** Opening Information provided block **

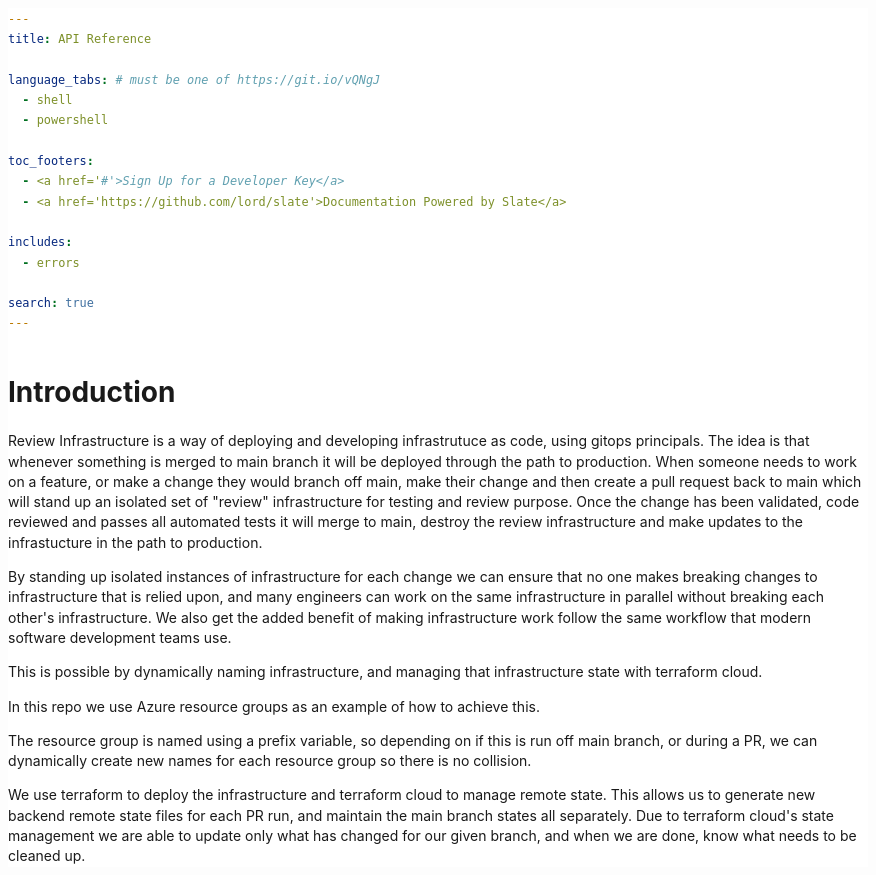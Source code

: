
 ```yaml
---
title: API Reference

language_tabs: # must be one of https://git.io/vQNgJ
  - shell
  - powershell

toc_footers:
  - <a href='#'>Sign Up for a Developer Key</a>
  - <a href='https://github.com/lord/slate'>Documentation Powered by Slate</a>

includes:
  - errors

search: true
---
```


# Introduction

Review Infrastructure is a way of deploying and developing infrastrutuce as code, using gitops principals. 
The idea is that whenever something is merged to main branch it will be deployed through the path to production.
When someone needs to work on a feature, or make a change they would branch off main, make their change and then create a pull request
back to main which will stand up an isolated set of "review" infrastructure for testing and review purpose. Once the change has been validated, code reviewed
and passes all automated tests it will merge to main, destroy the review infrastructure and make updates to the infrastucture in the path to production.

By standing up isolated instances of infrastructure for each change we can ensure that no one makes breaking changes to infrastructure that is relied upon, 
and many engineers can work on the same infrastructure in parallel without breaking each other's infrastructure. We also get the added benefit of making infrastructure work follow the same workflow that modern software development teams use.

This is possible by dynamically naming infrastructure, and managing that infrastructure state with terraform cloud.

In this repo we use Azure resource groups as an example of how to achieve this.

The resource group is named using a prefix variable, so depending on if this is run off main branch, or during a PR, we can dynamically create new names for each
resource group so there is no collision.

We use terraform to deploy the infrastructure and terraform cloud to manage remote state. This allows us to generate new backend remote state files for each PR run, and maintain the 
main branch states all separately. Due to terraform cloud's state management we are able to update only what has changed for our given branch,
 and when we are done, know what needs to be cleaned up.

** Closing Information provided block **

● Problem to solve
An exact reproduction of the data above is required, with every picture removed.

● Response area
Source code

:
 ```yaml
---
title: API Reference

language_tabs: # must be one of https://git.io/vQNgJ
  - shell
  - powershell

toc_footers:
  - <a href='#'>Sign Up for a Developer Key</a>
  - <a href='https://github.com/lord/slate'>Documentation Powered by Slate</a>

includes:
  - errors

search: true
---
```


# Introduction

Review Infrastructure is a way of deploying and developing infrastrutuce as code, using gitops principals. 
The idea is that whenever something is merged to main branch it will be deployed through the path to production.
When someone needs to work on a feature, or make a change they would branch off main, make their change and then create a pull request
back to main which will stand up an isolated set of "review" infrastructure for testing and review purpose. Once the change has been validated, code reviewed
and passes all automated tests it will merge to main, destroy the review infrastructure and make updates to the infrastucture in the path to production.

By standing up isolated instances of infrastructure for each change we can ensure that no one makes breaking changes to infrastructure that is relied upon, 
and many engineers can work on the same infrastructure in parallel without breaking each other's infrastructure. We also get the added benefit of making infrastructure work follow the same workflow that modern software development teams use.

This is possible by dynamically naming infrastructure, and managing that infrastructure state with terraform cloud.

In this repo we use Azure resource groups as an example of how to achieve this.

The resource group is named using a prefix variable, so depending on if this is run off main branch, or during a PR, we can dynamically create new names for each
resource group so there is no collision.

We use terraform to deploy the infrastructure and terraform cloud to manage remote state. This allows us to generate new backend remote state files for each PR run, and maintain the 
main branch states all separately. Due to terraform cloud's state management we are able to update only what has changed for our given branch,
 and when we are done, know what needs to be cleaned up.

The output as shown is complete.